About this task: Search the entries for the word "them". Copy each line in which it is found.

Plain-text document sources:
--- START ---

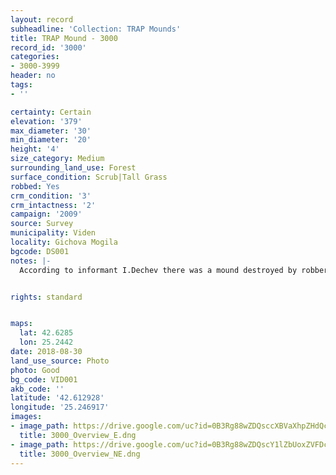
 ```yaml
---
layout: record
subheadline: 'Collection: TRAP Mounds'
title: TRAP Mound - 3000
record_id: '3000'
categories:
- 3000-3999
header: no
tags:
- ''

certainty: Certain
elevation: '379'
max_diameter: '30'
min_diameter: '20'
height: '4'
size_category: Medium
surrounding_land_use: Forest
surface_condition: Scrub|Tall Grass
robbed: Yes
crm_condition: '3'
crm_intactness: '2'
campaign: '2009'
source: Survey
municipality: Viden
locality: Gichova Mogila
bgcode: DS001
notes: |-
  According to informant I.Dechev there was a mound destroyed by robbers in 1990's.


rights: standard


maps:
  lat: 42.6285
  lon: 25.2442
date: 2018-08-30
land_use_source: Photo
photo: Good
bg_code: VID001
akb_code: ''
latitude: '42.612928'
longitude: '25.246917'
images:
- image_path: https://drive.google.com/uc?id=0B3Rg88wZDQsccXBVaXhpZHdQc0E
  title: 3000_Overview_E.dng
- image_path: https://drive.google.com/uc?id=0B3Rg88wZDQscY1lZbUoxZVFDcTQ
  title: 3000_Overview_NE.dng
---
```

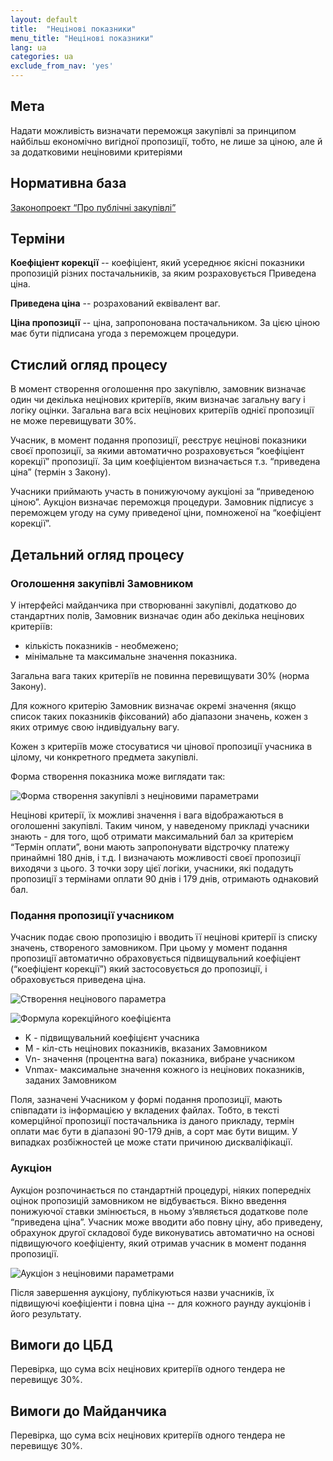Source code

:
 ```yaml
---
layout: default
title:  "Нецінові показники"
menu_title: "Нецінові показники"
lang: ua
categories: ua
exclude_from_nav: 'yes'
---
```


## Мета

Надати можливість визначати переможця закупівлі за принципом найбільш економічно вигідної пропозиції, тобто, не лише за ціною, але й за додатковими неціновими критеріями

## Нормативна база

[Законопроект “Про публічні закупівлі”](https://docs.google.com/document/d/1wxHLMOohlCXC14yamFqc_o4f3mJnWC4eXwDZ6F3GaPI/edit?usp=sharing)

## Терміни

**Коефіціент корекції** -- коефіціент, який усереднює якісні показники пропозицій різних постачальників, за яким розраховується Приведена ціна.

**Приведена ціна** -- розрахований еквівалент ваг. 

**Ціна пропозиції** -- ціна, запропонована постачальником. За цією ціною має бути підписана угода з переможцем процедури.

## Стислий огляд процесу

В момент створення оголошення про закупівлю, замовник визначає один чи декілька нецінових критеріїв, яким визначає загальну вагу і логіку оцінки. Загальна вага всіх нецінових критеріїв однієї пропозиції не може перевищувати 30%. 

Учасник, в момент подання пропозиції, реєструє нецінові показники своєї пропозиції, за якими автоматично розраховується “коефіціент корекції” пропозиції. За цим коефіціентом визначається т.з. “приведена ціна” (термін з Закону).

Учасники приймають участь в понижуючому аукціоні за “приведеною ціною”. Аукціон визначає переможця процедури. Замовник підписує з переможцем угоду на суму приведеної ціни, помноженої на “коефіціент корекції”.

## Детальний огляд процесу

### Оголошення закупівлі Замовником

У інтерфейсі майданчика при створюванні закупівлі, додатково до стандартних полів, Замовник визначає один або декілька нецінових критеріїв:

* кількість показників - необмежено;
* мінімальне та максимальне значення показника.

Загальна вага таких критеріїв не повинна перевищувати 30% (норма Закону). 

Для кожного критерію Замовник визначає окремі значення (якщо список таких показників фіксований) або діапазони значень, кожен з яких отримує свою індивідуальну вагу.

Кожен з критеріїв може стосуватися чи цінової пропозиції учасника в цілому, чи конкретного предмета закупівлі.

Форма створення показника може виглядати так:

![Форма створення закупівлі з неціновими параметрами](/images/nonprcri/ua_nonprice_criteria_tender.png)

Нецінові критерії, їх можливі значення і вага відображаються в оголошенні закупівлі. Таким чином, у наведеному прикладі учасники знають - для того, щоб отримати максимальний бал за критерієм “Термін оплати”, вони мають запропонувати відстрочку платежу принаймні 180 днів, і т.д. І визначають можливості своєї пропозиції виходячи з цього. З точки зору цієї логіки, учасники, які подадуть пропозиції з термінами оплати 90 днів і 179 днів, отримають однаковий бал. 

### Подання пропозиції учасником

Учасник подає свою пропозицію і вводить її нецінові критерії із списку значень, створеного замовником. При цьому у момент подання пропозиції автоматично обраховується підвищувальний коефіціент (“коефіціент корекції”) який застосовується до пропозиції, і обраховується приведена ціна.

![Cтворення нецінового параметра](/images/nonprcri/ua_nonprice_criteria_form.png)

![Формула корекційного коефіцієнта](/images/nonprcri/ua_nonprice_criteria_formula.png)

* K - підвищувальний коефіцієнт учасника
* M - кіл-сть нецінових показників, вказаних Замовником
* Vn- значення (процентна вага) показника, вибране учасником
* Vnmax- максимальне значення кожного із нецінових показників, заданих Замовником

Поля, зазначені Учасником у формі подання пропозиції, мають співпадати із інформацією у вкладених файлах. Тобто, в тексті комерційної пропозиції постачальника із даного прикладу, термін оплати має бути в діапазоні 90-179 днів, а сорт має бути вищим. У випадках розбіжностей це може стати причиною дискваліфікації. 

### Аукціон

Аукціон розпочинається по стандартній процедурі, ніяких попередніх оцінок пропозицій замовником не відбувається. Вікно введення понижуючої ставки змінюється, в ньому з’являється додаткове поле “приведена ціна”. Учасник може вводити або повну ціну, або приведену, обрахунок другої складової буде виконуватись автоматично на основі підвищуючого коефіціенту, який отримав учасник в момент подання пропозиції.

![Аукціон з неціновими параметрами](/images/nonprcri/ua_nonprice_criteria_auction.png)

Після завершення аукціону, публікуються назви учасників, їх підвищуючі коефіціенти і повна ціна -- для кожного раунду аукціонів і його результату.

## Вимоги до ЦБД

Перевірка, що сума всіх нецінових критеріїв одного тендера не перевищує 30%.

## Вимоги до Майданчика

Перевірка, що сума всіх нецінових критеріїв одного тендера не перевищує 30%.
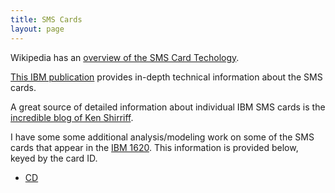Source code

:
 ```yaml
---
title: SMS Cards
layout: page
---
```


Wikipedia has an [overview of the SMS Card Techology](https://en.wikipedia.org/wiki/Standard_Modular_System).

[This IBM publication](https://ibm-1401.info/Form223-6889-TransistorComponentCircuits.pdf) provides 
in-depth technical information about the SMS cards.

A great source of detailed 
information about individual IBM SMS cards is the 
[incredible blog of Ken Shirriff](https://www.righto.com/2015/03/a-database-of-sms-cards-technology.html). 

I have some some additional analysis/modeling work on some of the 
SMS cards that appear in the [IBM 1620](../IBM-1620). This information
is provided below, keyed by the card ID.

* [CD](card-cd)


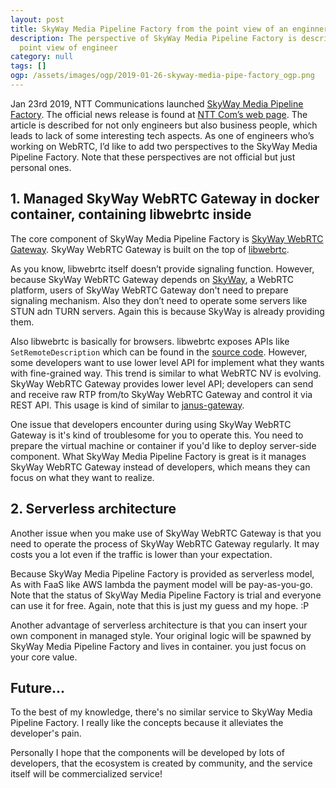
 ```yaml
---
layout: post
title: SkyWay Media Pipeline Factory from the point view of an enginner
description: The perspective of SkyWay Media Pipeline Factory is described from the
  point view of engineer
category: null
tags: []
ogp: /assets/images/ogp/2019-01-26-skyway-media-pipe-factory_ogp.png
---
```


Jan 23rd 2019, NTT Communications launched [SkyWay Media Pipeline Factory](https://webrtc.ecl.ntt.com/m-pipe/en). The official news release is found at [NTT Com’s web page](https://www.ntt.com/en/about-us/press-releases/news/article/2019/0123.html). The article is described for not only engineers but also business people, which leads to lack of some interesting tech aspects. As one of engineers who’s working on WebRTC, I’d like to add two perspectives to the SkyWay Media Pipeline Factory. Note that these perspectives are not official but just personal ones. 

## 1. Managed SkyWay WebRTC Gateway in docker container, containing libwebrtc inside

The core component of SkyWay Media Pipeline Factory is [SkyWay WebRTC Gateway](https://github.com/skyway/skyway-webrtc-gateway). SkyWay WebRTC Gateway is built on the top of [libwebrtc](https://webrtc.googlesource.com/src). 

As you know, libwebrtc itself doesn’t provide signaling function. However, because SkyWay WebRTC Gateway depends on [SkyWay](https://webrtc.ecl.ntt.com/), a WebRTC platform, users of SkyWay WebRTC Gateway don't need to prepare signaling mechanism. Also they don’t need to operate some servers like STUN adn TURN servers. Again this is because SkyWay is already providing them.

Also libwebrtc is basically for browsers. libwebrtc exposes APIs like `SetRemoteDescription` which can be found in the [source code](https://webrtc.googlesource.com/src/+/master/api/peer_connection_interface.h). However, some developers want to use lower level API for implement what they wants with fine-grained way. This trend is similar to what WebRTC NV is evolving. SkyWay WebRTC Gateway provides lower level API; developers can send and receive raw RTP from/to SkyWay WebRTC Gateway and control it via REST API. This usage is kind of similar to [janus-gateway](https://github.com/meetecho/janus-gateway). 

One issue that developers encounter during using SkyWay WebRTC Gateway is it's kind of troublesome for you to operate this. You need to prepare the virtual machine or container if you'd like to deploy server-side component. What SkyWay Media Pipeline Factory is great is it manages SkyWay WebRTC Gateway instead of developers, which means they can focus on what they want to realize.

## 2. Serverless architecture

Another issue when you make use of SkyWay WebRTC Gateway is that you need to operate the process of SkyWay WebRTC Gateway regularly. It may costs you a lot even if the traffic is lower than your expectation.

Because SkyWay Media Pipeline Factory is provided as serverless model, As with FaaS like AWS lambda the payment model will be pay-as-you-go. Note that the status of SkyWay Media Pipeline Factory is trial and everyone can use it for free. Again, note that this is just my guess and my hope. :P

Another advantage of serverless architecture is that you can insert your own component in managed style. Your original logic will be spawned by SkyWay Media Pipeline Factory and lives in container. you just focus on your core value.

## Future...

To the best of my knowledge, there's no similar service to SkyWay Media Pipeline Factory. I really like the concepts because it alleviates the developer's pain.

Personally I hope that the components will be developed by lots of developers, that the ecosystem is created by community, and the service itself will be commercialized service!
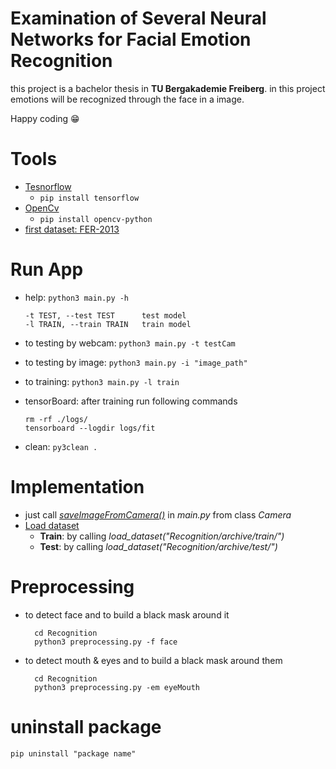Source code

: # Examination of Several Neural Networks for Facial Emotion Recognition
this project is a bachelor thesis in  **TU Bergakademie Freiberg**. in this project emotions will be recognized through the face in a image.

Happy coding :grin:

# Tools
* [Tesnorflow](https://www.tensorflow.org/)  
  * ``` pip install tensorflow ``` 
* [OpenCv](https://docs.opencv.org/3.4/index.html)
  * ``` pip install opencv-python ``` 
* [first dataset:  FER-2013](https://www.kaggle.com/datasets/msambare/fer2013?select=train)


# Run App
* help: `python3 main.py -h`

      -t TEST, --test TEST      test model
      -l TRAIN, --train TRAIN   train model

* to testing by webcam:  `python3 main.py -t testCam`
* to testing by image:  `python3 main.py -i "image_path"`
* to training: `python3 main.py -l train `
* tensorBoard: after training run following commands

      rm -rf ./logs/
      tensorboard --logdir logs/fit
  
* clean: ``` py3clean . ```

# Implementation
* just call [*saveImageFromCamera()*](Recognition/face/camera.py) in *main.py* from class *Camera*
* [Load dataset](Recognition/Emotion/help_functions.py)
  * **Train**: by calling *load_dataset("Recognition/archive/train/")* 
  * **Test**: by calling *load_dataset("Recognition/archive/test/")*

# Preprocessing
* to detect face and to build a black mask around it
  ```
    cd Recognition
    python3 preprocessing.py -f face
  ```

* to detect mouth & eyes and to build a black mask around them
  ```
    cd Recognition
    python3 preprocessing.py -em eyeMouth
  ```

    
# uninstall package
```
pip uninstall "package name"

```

--- END ---

Exercise response:
As you know, libwebrtc itself doesn’t provide signaling function. However, because SkyWay WebRTC Gateway depends on [SkyWay](https://webrtc.ecl.ntt.com/), a WebRTC platform, users of SkyWay WebRTC Gateway don't need to prepare signaling mechanism. Also they don’t need to operate some servers like STUN adn TURN servers. Again this is because SkyWay is already providing them.
* to detect mouth & eyes and to build a black mask around them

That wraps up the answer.